When is cauliflower not good for you? When it turns out that it’s actually Mount St. Helens.
Mount St. Helens blew on May 18, 1980, killing 57 people, reducing hundreds of square miles to wasteland, and causing over $1 billion in damage. It also happened to inspire a symphony by Alan Hovhaness.
This Sunday night on “The Lost Chord,” with so much Hawaiian volcanic activity in the news of late, I thought it a good time to revisit Hovhaness’ “Mount St. Helens” Symphony, alongside two works by Icelandic genius Jon Leifs.
Hovhaness was moved to write his Symphony No. 50 in the wake of Helens’ cataclysmic eruption, the deadliest in U.S. history.
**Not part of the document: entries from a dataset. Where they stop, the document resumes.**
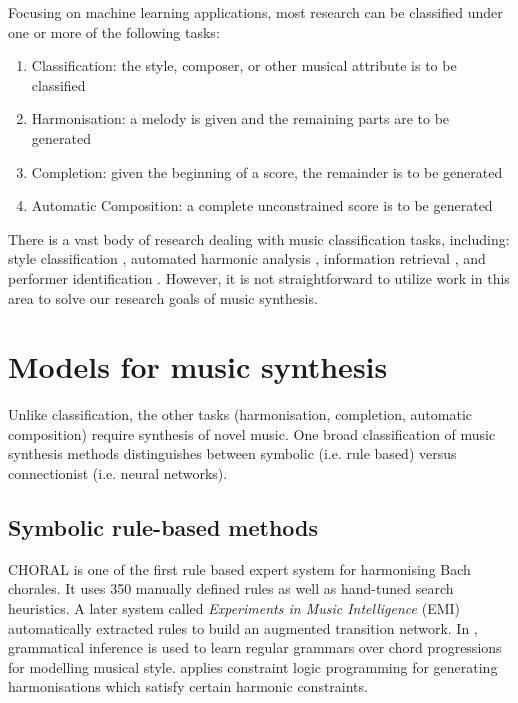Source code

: \documentclass[dissertation.tex]{subfiles}
\begin{document}
Focusing on machine learning applications, most research can be
classified under one or more of the following tasks:
\begin{enumerate}
  \item Classification: the style, composer, or other musical attribute is to be classified
  \item Harmonisation: a melody is given and the remaining parts are to be generated
  \item Completion: given the beginning of a score, the remainder is to be generated
  \item Automatic Composition: a complete unconstrained score is to be generated
\end{enumerate}

There is a vast body of research dealing with music classification tasks,
including: style classification \cite{Herlands2014}
\cite{dannenberg1997machine}, automated harmonic analysis \cite{ni2012end},
information retrieval \cite{mandel2006support}, and performer identification
\cite{stamatatos2005automatic}. However, it is not straightforward to utilize
work in this area to solve our research goals of music synthesis.

\section{Models for music synthesis}

Unlike classification, the other tasks (harmonisation, completion, automatic
composition) require synthesis of novel music. One broad classification of
music synthesis methods \cite{toiviainen2000symbolic} distinguishes between
symbolic (i.e. rule based) versus connectionist (i.e. neural networks).

\subsection{Symbolic rule-based methods}

CHORAL \cite{ebciouglu1988expert} is one of the first rule based expert system
for harmonising Bach chorales. It uses 350 manually defined rules as well as
hand-tuned search heuristics. A later system called \emph{Experiments in Music
Intelligence} (EMI) \cite{cope1992computer} automatically extracted rules to
build an augmented transition network\cite{wanner1980atn}. In
\cite{cruz1998learning}, grammatical inference is used to learn regular
grammars over chord progressions for modelling musical style.
\cite{tsang1991harmonizing} applies constraint logic programming for generating
harmonisations which satisfy certain harmonic constraints.
\end{document}
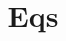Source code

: \documentclass[10pt,a4paper]{article}
\begin{document}
	\title{Eqs}
	
	\author[]{}
%	
%	
%	
%	
%	
%	
	
	\maketitle


%	
%
\end{document}
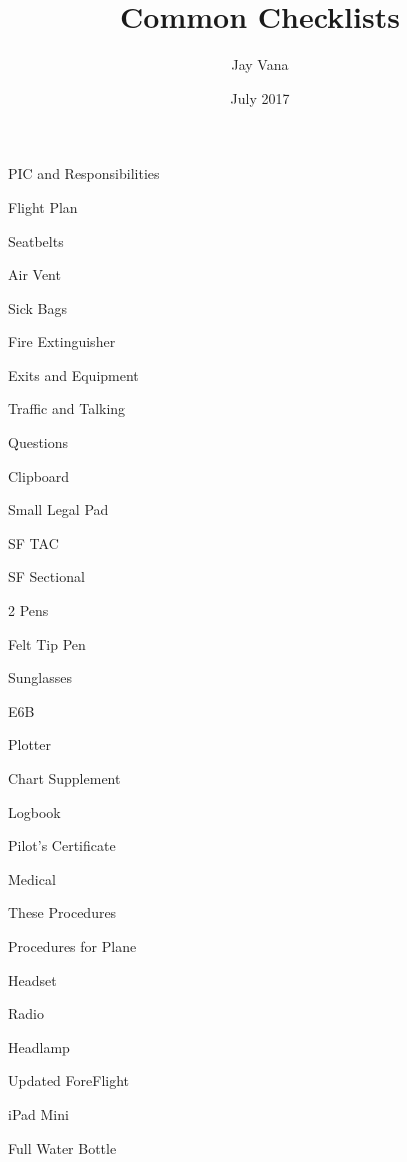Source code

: \documentclass{article}
\title{Common Checklists}
\author{Jay Vana}
\date{July 2017}
\begin{document}
  


  \begin{multicols*}{2}


    \begin{packlist}
      \item PIC and Responsibilities
      \item Flight Plan
      \item Seatbelts
      \item Air Vent
      \item Sick Bags
      \item Fire Extinguisher
      \item Exits and Equipment
      \item Traffic and Talking
      \item Questions
    \end{packlist}


    \begin{packlist}
      \item Clipboard
      \item Small Legal Pad
      \item SF TAC
      \item SF Sectional
      \item 2 Pens
      \item Felt Tip Pen
      \item Sunglasses
      \item E6B
      \item Plotter
      \item Chart Supplement
      \item Logbook
      \item Pilot's Certificate
      \item Medical
      \item These Procedures
      \item Procedures for Plane
      \item Headset
      \item Radio
      \item Headlamp
      \item Updated ForeFlight
      \item iPad Mini
      \item Full Water Bottle
    \end{packlist}


\end{multicols*}
\end{document}
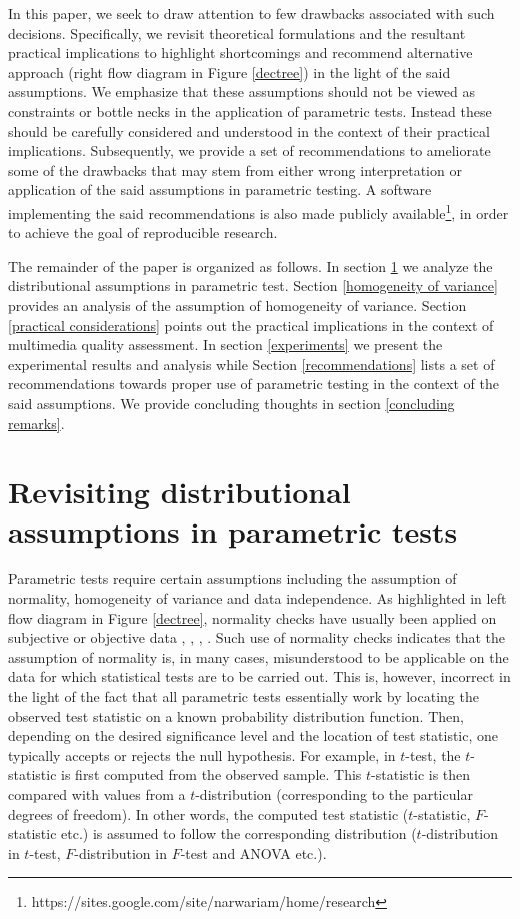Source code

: \documentclass[10pt,final,Twcolumn]{IEEEtran}
\begin{document}
In this paper, we seek to draw attention to few drawbacks associated with such decisions. Specifically, we revisit theoretical formulations and the resultant practical implications to highlight shortcomings and recommend alternative approach (right flow diagram in Figure \ref{dectree}) in the light of the said assumptions. We emphasize that these assumptions should not be viewed as constraints or bottle necks in the application of parametric tests. Instead these should be carefully considered and understood in the context of their practical implications. Subsequently, we provide a set of recommendations to ameliorate some of the drawbacks that may stem from either wrong interpretation or application of the said assumptions in parametric testing. A software implementing the said recommendations is also made publicly available\footnote{https://sites.google.com/site/narwariam/home/research}, in order to achieve the goal of reproducible research.

The remainder of the paper is organized as follows. In section \ref{assumption of normality} we analyze the distributional assumptions in parametric test. Section \ref{homogeneity of variance} provides an analysis of the assumption of homogeneity of variance. Section \ref{practical considerations} points out the practical implications in the context of multimedia quality assessment. In section \ref{experiments} we present the experimental results and analysis while Section \ref{recommendations} lists a set of recommendations towards proper use of parametric testing in the context of the said assumptions. We provide concluding thoughts in section \ref{concluding remarks}.


\section{Revisiting distributional assumptions in parametric tests} \label{assumption of normality}

Parametric tests require certain assumptions including the assumption of normality, homogeneity of variance and data independence. As highlighted in left flow diagram in Figure \ref{dectree}, normality checks have usually been applied on subjective or objective data \cite{ITURBS1534}, \cite{ITUtutorial}, \cite{7254155}, \cite{P1401}. Such use of normality checks indicates that the assumption of normality is, in many cases, misunderstood to be applicable on the data for which statistical tests are to be carried out. This is, however, incorrect in the light of the fact that all parametric tests essentially work by locating the observed test statistic on a known probability distribution function. Then, depending on the desired significance level and the location of test statistic, one typically accepts or rejects the null hypothesis. For example, in $t$-test, the $t$-statistic is first computed from the observed sample. This $t$-statistic is then compared with values from a $t$-distribution (corresponding to the particular degrees of freedom).  In other words, the computed test statistic ($t$-statistic, $F$-statistic etc.) is assumed to follow the corresponding distribution ($t$-distribution in $t$-test, $F$-distribution in $F$-test and ANOVA etc.). 
\end{document}
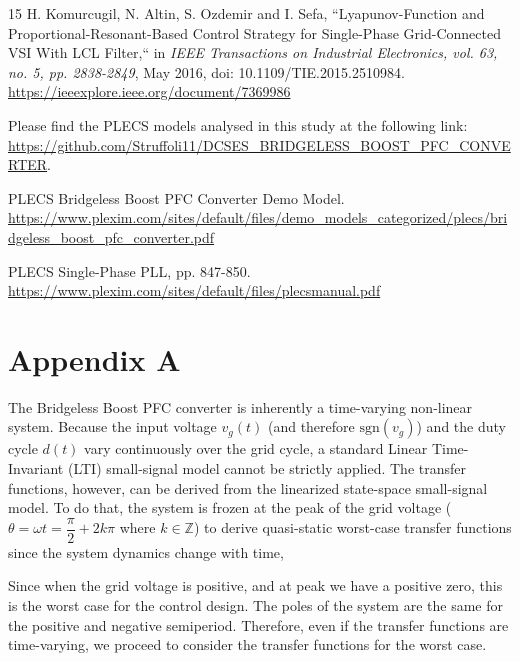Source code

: \documentclass[DIV=calc, paper=a4, fontsize=11pt, twocolumn]{scrartcl}	 %
\begin{document}
\begin{thebibliography}{15}
H. Komurcugil, N. Altin, S. Ozdemir and I. Sefa, ``Lyapunov-Function and Proportional-Resonant-Based Control Strategy for Single-Phase Grid-Connected VSI With LCL Filter,`` in \emph{IEEE Transactions on Industrial Electronics, vol. 63, no. 5, pp. 2838-2849}, May 2016, doi: 10.1109/TIE.2015.2510984. \url{https://ieeexplore.ieee.org/document/7369986}

 Please find the PLECS models analysed in this study at the following link: \url{https://github.com/Struffoli11/DCSES_BRIDGELESS_BOOST_PFC_CONVERTER}.

 PLECS Bridgeless Boost PFC Converter Demo Model. \url{https://www.plexim.com/sites/default/files/demo_models_categorized/plecs/bridgeless_boost_pfc_converter.pdf}

 PLECS Single-Phase PLL, pp. 847-850. \url{https://www.plexim.com/sites/default/files/plecsmanual.pdf} 








\end{thebibliography}




\newpage
\textbf{ }
\newpage
\section*{Appendix A}
The Bridgeless Boost PFC converter is inherently a time-varying non-linear system. Because the input voltage $v_g(t)$ (and therefore $\text{sgn}(v_g)$) and the duty cycle $d(t)$ vary continuously over the grid cycle, a standard Linear Time-Invariant (LTI) small-signal model cannot be strictly applied.
The transfer functions, however, can be derived from the linearized state-space small-signal model. To do that, the system is frozen at the peak of the grid voltage ($\theta = \omega t =\dfrac{\pi}{2}+ 2k\pi$ where $k\in 
\mathbb{Z}$) to derive quasi-static worst-case transfer functions since the system dynamics change with time, 

Since when the grid voltage is positive, and at peak we have a positive zero, this is the worst case for the control design. The poles of the system are the same for the positive and negative semiperiod.
Therefore, even if the transfer functions are time-varying, we proceed to consider the transfer functions for the worst case.\\
\end{document}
The composer always viewed mountains as symbols of man’s attempt to know God – symbolic meeting places between the mundane and spiritual worlds.
The friction of the natural and the spiritual inform the progression of the symphony, from a sense of grandeur in the first movement, a prelude and fugue in praise of Helens; the placidity of Paradise Lake, the beauty of which disappeared forever; and the volcano itself, recalled in the third and final movement, most percussively rendered. The violence subsides, and the dawn hymn of the opening returns in triumph.
Hovhaness’ volcano symphony is like a walk in the park alongside Leifs’ mad inspirations. Leifs’ “Hekla,” from 1961, is probably the closest you’ll ever want to get to a volcanic eruption. Requiring 19 percussionists banging away on anvils, stones, sirens, plate bells, chains, shotguns, cannons, and a large wooden stump, it has been called the loudest piece of classical music ever written. For their own well-being, the performers were instructed to wear earplugs.
As a bonus, with what’s left of our hearing, we’ll also enjoy “Volcanic Eruption and Atonement” from Leifs’ ballet, “Baldr.”
If there was a degree awarded for distinguished achievement in volcanic music, these composers would certainly have graduated “Magma Come Loudly.” Prepare to be blown away, this Sunday night at 10:00 EDT, on WWFM – The Classical Network and wwfm.org.